----- Records provided -----

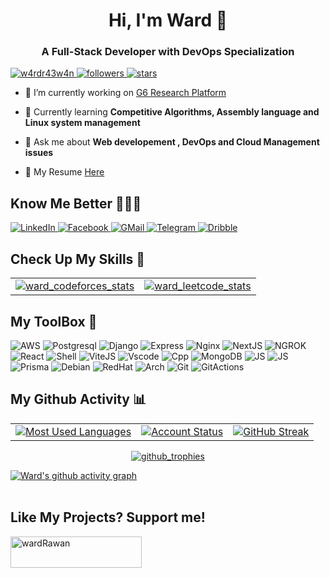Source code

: <h1 align="center">Hi, I'm Ward 👋</h1>
<h3 align="center">A Full-Stack Developer with DevOps Specialization</h3>

<p align="left"> 
  <a href="https://github.com/w4rdr43w4n" target="_blank">
    <img src="https://komarev.com/ghpvc/?username=w4rdr43w4n&label=Profile%20views&color=ff8234&style=flat" alt="w4rdr43w4n" /> 
  </a> 
  <a href="https://github.com/w4rdr43w4n?tab=followers" target="_blank">
    <img alt="followers" src="https://img.shields.io/github/followers/w4rdr43w4n?label=Followers&style=social">
  </a>
  <a href="https://github.com/w4rdr43w4n?tab=stars" target="_blank"> 
    <img src="https://img.shields.io/github/stars/w4rdr43w4n?label=Stars" alt="stars" />
  </a>
</p>

- 🔭 I’m currently working on [G6 Research Platform](https://github.com/w4rdr43w4n/G6Latest)

- 🌱 Currently learning **Competitive Algorithms, Assembly language and Linux system management**

- 💬 Ask me about **Web developement , DevOps and Cloud Management issues**

- 📄 My Resume [Here](https://drive.google.com/file/d/1HjNSyAanv3l5reKfXd1IBjPQgQ9V3kAl/view?usp=drive_link)


## Know Me Better 🧑🏻‍💻

<p align="left">
  <!-- LinkedIn -->
  <a href="https://www.linkedin.com/in/ward-raawan-857260314" target="_blank">
    <img src="https://img.shields.io/badge/LinkedIn-0077B5?style=flat-square&logo=linkedin&logoColor=white" alt="LinkedIn">
  </a>
  <!-- Facebook -->
  <a href="https://www.facebook.com/profile.php?id=100079735433794&mibextid=ZbWKwL" target="_blank">
    <img src="https://img.shields.io/badge/Facebook-%231877F2.svg?&style=flat-square&logo=facebook&logoColor=white" alt="Facebook">
  </a>
  <!-- GMail -->
  <a href="mailto:wardrawan535@gmail.com" target="_blank">
    <img src="https://img.shields.io/badge/Gmail-D14836?style=flat-square&logo=gmail&logoColor=white" alt="GMail">
  </a>
  <!-- Telegram -->
  <a href="https://t.me/WHEXEHWz" target="_blank">
    <img src="https://img.shields.io/badge/Telegram-2CA5E0?style=flat-square&logo=telegram&logoColor=whitee" alt="Telegram">
  </a>
  <!-- Dribble -->
  <a href="https://dribbble.com/ward_r3" target="_blank">
    <img src="https://img.shields.io/badge/Dribbble-EA4C89?style=flat-square&logo=dribbble&logoColor=white" alt="Dribble" />
  </a>
</p>

## Check Up My Skills 💪
<table>
  <tr>
    <td>
      <a href="https://codeforces.com/profile/IwxwI" target="_blank">
        <img src="https://codeforces-readme-stats.vercel.app/api/card?username=IwxwI&theme=tokyonight" alt="ward_codeforces_stats" />
      </a>
    </td>
    <td>
      <a href="https://leetcode.com/u/ward_r3/" target="_blank">
        <img src="https://leetcode-badge-sage.vercel.app/badge/ward_r3?theme=tokyo-night" alt="ward_leetcode_stats" />
      </a>
    </td>
  </tr>
</table>

## My ToolBox 🧰
<p align="left">
<!-- AWS -->
  <img alt="AWS" src="https://img.shields.io/badge/Amazon_AWS-FF9900F?style=for-the-badge&logo=amazonaws&logoColor=white">
<!-- Postrgresql -->
  <img alt="Postgresql" src="https://img.shields.io/badge/PostgreSQL-316192?style=for-the-badge&logo=postgresql&logoColor=white">
<!-- Django -->
  <img alt="Django" src="https://img.shields.io/badge/Django-092E20?style=for-the-badge&logo=django&logoColor=green">
<!-- Express -->
  <img alt="Express" src="https://img.shields.io/badge/Express%20js-000000?style=for-the-badge&logo=express&logoColor=white">
<!-- NGINX -->
  <img alt="Nginx" src="https://img.shields.io/badge/Nginx-009639?style=for-the-badge&logo=nginx&logoColor=white">
<!-- NextJS -->
  <img alt="NextJS" src="https://img.shields.io/badge/next%20js-000000?style=for-the-badge&logo=nextdotjs&logoColor=white">

<!-- NGROK -->
  <img alt="NGROK" src="https://img.shields.io/badge/ngrok-140648?style=for-the-badge&logo=Ngrok&logoColor=white">
<!-- React -->
  <img alt="React" src="https://img.shields.io/badge/React-20232A?style=for-the-badge&logo=react&logoColor=61DAFB">
<!-- Shell -->
  <img alt="Shell" src="https://img.shields.io/badge/Shell_Script-121011?style=for-the-badge&logo=gnu-bash&logoColor=white">
<!-- ViteJS -->
  <img alt="ViteJS" src="https://img.shields.io/badge/Vite-B73BFE?style=for-the-badge&logo=vite&logoColor=FFD62E">
<!-- VSCODE -->
  <img alt="Vscode" src="https://img.shields.io/badge/VSCode-0078D4?style=for-the-badge&logo=visual%20studio%20code&logoColor=white">
<!-- C++ -->
  <img alt="Cpp" src="https://img.shields.io/badge/C%2B%2B-00599C?style=for-the-badge&logo=c%2B%2B&logoColor=white">
<!-- MongoDB -->
  <img alt="MongoDB" src="https://img.shields.io/badge/MongoDB-47A248?style=for-the-badge&logo=mongodb&logoColor=white">
<!-- TS -->
  <img alt="JS" src="https://img.shields.io/badge/TypeScript-007ACC?style=for-the-badge&logo=typescript&logoColor=white"> 
<!-- Python -->
  <img alt="JS" src="https://img.shields.io/badge/Python-FFD43B?style=for-the-badge&logo=python&logoColor=blue"> 
<!-- Prisma -->
  <img alt="Prisma" src="https://img.shields.io/badge/Prisma-3982CE?style=for-the-badge&logo=Prisma&logoColor=white"> 
<!-- Debian -->
  <img alt="Debian" src="https://img.shields.io/badge/Debian-A81D33?style=for-the-badge&logo=debian&logoColor=white"> 
<!-- RedHat -->
  <img alt="RedHat" src="https://img.shields.io/badge/Red%20Hat-EE0000?style=for-the-badge&logo=redhat&logoColor=white"> 
<!-- Arch -->
  <img alt="Arch" src="https://img.shields.io/badge/Arch_Linux-1793D1?style=for-the-badge&logo=arch-linux&logoColor=white"> 
<!-- Git -->
  <img alt="Git" src="https://img.shields.io/badge/GIT-E44C30?style=for-the-badge&logo=git&logoColor=white"> 
<!-- Github Actions -->
  <img alt="GitActions" src="https://img.shields.io/badge/Github%20Actions-282a2e?style=for-the-badge&logo=githubactions&logoColor=367cfe"> 
</p>

## My Github Activity 📊

<table>
  <tr>
    <td>
      <a href="https://github.com/w4rdr43w4n">
        <img src="https://github-readme-stats.vercel.app/api/top-langs/?username=w4rdr43w4n&layout=compact&theme=radical" alt="Most Used Languages">
      </a>
    </td>
    <td>
      <a href="https://github.com/w4rdr43w4n">
        <img src="https://github-readme-stats.vercel.app/api?username=w4rdr43w4n&show_icons=true&theme=radical" alt="Account Status">
      </a>
    </td>
    <td>
     <a href="https://github.com/w4rdr43w4n">
       <img src="https://streak-stats.demolab.com/?user=w4rdr43w4n&theme=radical" alt="GitHub Streak">
     </a>
    </td>
  </tr>
</table>

<p align="center">
  <a href="https://github.com/w4rdr43w4n">
    <img src="https://github-profile-trophy.vercel.app/?username=w4rdr43w4n&theme=radical" alt="github_trophies" />
  </a>
</p>

[![Ward's github activity graph](https://github-readme-activity-graph.vercel.app/graph?username=w4rdr43w4n&theme=github-compact)](https://github.com/w4rdr43w4n)
<br><br>
## Like My Projects? Support me!
<a href="https://www.buymeacoffee.com/wardRawan"> 
  <img align="left" src="https://cdn.buymeacoffee.com/buttons/v2/default-yellow.png" height="50" width="210" alt="wardRawan" />
</a>
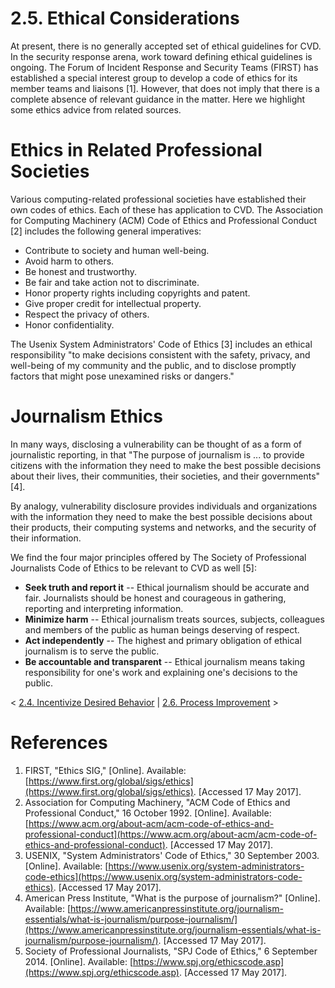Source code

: # 2.5. Ethical Considerations 

At present, there is no generally accepted set of ethical guidelines for
CVD. In the security response arena, work toward defining ethical
guidelines is ongoing. The Forum of Incident Response and Security Teams
(FIRST) has established a special interest group to develop a code of
ethics for its member teams and liaisons \[1\]. However, that does not
imply that there is a complete absence of relevant guidance in the
matter. Here we highlight some ethics advice from related sources.

# Ethics in Related Professional Societies
Various computing-related professional societies have established their
own codes of ethics. Each of these has application to CVD. The
Association for Computing Machinery (ACM) Code of Ethics and
Professional Conduct \[2\] includes the following general imperatives:

-   Contribute to society and human well-being.
-   Avoid harm to others.
-   Be honest and trustworthy.
-   Be fair and take action not to discriminate.
-   Honor property rights including copyrights and patent.
-   Give proper credit for intellectual property.
-   Respect the privacy of others.
-   Honor confidentiality.

The Usenix System Administrators' Code of Ethics \[3\] includes an
ethical responsibility "to make decisions consistent with the safety,
privacy, and well-being of my community and the public, and to disclose
promptly factors that might pose unexamined risks or dangers."

# Journalism Ethics
In many ways, disclosing a vulnerability can be thought of as a form of
journalistic reporting, in that "The purpose of journalism is ... to
provide citizens with the information they need to make the best
possible decisions about their lives, their communities, their
societies, and their governments" \[4\].

By analogy, vulnerability disclosure provides individuals and
organizations with the information they need to make the best possible
decisions about their products, their computing systems and networks,
and the security of their information.

We find the four major principles offered by The Society of Professional
Journalists Code of Ethics to be relevant to CVD as well \[5\]:

-   **Seek truth and report it** -- Ethical journalism should be
    accurate and fair. Journalists should be honest and courageous in
    gathering, reporting and interpreting information.
-   **Minimize harm** -- Ethical journalism treats sources, subjects,
    colleagues and members of the public as human beings deserving of
    respect.
-   **Act independently** -- The highest and primary obligation of
    ethical journalism is to serve the public.
-   **Be accountable and transparent** -- Ethical journalism means
    taking responsibility for one's work and explaining one's
    decisions to the public.
    

\< [2.4. Incentivize Desired
Behavior](2_4) \| [2.6.
Process Improvement](2_6) \>

# References
1.  FIRST, "Ethics SIG," \[Online\]. Available:
    [https://www.first.org/global/sigs/ethics](https://www.first.org/global/sigs/ethics). \[Accessed 17 May 2017\].
2.  Association for Computing Machinery, "ACM Code of Ethics and
    Professional Conduct," 16 October 1992. \[Online\]. Available:
    [https://www.acm.org/about-acm/acm-code-of-ethics-and-professional-conduct](https://www.acm.org/about-acm/acm-code-of-ethics-and-professional-conduct). \[Accessed 17 May 2017\].
3.  USENIX, "System Administrators' Code of Ethics," 30
    September 2003. \[Online\]. Available:
    [https://www.usenix.org/system-administrators-code-ethics](https://www.usenix.org/system-administrators-code-ethics). \[Accessed 17 May 2017\].
4.  American Press Institute, "What is the purpose of journalism?"
    \[Online\]. Available:
    [https://www.americanpressinstitute.org/journalism-essentials/what-is-journalism/purpose-journalism/](https://www.americanpressinstitute.org/journalism-essentials/what-is-journalism/purpose-journalism/). \[Accessed 17 May 2017\].
5.  Society of Professional Journalists, "SPJ Code of Ethics," 6
    September 2014. \[Online\]. Available:
    [https://www.spj.org/ethicscode.asp](https://www.spj.org/ethicscode.asp). \[Accessed 17 May 2017\].

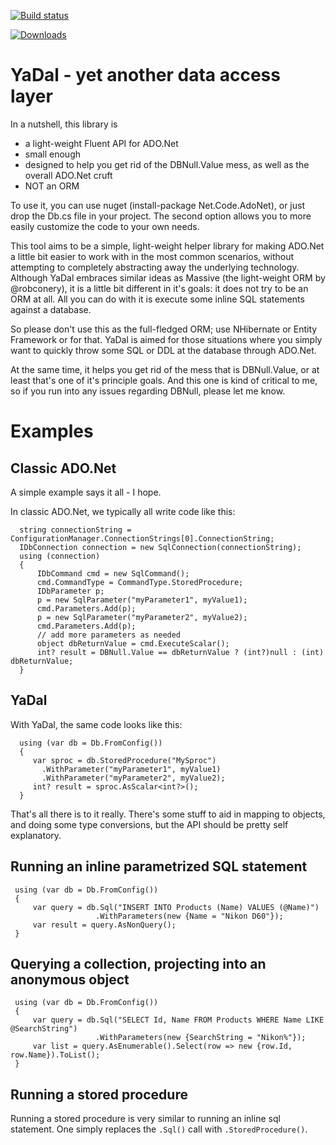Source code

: [![Build status](https://ci.appveyor.com/api/projects/status/6koxegsr4pk3n5dv?svg=true)](https://ci.appveyor.com/project/jhgbrt/yadal)

[![Downloads](https://img.shields.io/nuget/dt/Net.Code.ADONet.svg)](https://www.nuget.org/packages/Net.Code.ADONet)

# YaDal - yet another data access layer

In a nutshell, this library is
- a light-weight Fluent API for ADO.Net
- small enough
- designed to help you get rid of the DBNull.Value mess, as well as the overall ADO.Net cruft
- NOT an ORM

To use it, you can use nuget (install-package Net.Code.AdoNet), or just drop the Db.cs file in your project. The second option allows you to more easily customize the code to your own needs.

This tool aims to be a simple, light-weight helper library for making ADO.Net a little bit easier to work with in the most common scenarios, without attempting to completely abstracting away the underlying technology. Although YaDal embraces similar ideas as Massive (the light-weight ORM by @robconery), it is a little bit different in it's goals: it does not try to be an ORM at all. All you can do with it is execute some inline SQL statements against a database.

So please don't use this as the full-fledged ORM; use NHibernate or Entity Framework or <insert your favorite framework here> for that. YaDal is aimed for those situations where you simply want to quickly throw some SQL or DDL at the database through ADO.Net.

At the same time, it helps you get rid of the mess that is DBNull.Value, or at least that's one of it's principle goals. And this one is kind of critical to me, so if you run into any issues regarding DBNull, please let me know.

# Examples

## Classic ADO.Net 

A simple example says it all - I hope.
 
In classic ADO.Net, we typically all write code like this:

      string connectionString = ConfigurationManager.ConnectionStrings[0].ConnectionString; 
      IDbConnection connection = new SqlConnection(connectionString);
      using (connection) 
      {
          IDbCommand cmd = new SqlCommand();
          cmd.CommandType = CommandType.StoredProcedure;
          IDbParameter p;
          p = new SqlParameter("myParameter1", myValue1);
          cmd.Parameters.Add(p);
          p = new SqlParameter("myParameter2", myValue2);
          cmd.Parameters.Add(p);
          // add more parameters as needed
          object dbReturnValue = cmd.ExecuteScalar();
          int? result = DBNull.Value == dbReturnValue ? (int?)null : (int) dbReturnValue;
      }

## YaDal

With YaDal, the same code looks like this:

      using (var db = Db.FromConfig()) 
      {
         var sproc = db.StoredProcedure("MySproc")
           .WithParameter("myParameter1", myValue1)
           .WithParameter("myParameter2", myValue2);
         int? result = sproc.AsScalar<int?>();
      }

That's all there is to it really. There's some stuff to aid in mapping to objects, and doing some type conversions, but the API should be pretty self explanatory.

## Running an inline parametrized SQL statement

     using (var db = Db.FromConfig())
     {
         var query = db.Sql("INSERT INTO Products (Name) VALUES (@Name)")
                       .WithParameters(new {Name = "Nikon D60"});
         var result = query.AsNonQuery();
     }

## Querying a collection, projecting into an anonymous object

     using (var db = Db.FromConfig())
     {
         var query = db.Sql("SELECT Id, Name FROM Products WHERE Name LIKE @SearchString")
                       .WithParameters(new {SearchString = "Nikon%"});
         var list = query.AsEnumerable().Select(row => new {row.Id, row.Name}).ToList();
     }

## Running a stored procedure

Running a stored procedure is very similar to running an inline sql statement. One simply replaces the `.Sql()` call with `.StoredProcedure()`.
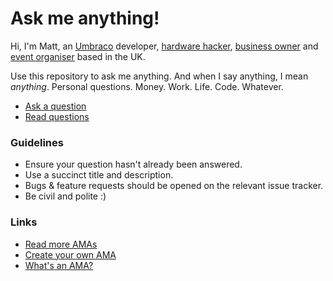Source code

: # Ask me anything!

Hi, I'm Matt, an [Umbraco](http://www.umbraco.com) developer, [hardware hacker](http://www.circuitbeard.co.uk), [business owner](http://outfield.digital) and [event organiser](http://codecab.in) based in the UK.

Use this repository to ask me anything. And when I say anything, I mean *anything*. Personal questions. Money. Work. Life. Code. Whatever.

* [Ask a question](../../issues/new) 
* [Read questions](../../issues?q=is%3Aissue+is%3Aclosed)

### Guidelines

- Ensure your question hasn't already been answered.
- Use a succinct title and description.
- Bugs & feature requests should be opened on the relevant issue tracker.
- Be civil and polite :)

### Links

- [Read more AMAs](https://github.com/sindresorhus/amas)
- [Create your own AMA](https://github.com/sindresorhus/amas/blob/master/create-ama.md)
- [What's an AMA?](https://en.wikipedia.org/wiki/Reddit#IAmA_and_AMA)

-----

**Work instruction**
Write out exactly the lines that fall from the line with "accurate and fair." to the line with "primary obligation of" in the records above, keeping both ends.

**Solution for this task**
    accurate and fair. Journalists should be honest and courageous in
    gathering, reporting and interpreting information.
-   **Minimize harm** -- Ethical journalism treats sources, subjects,
    colleagues and members of the public as human beings deserving of
    respect.
-   **Act independently** -- The highest and primary obligation of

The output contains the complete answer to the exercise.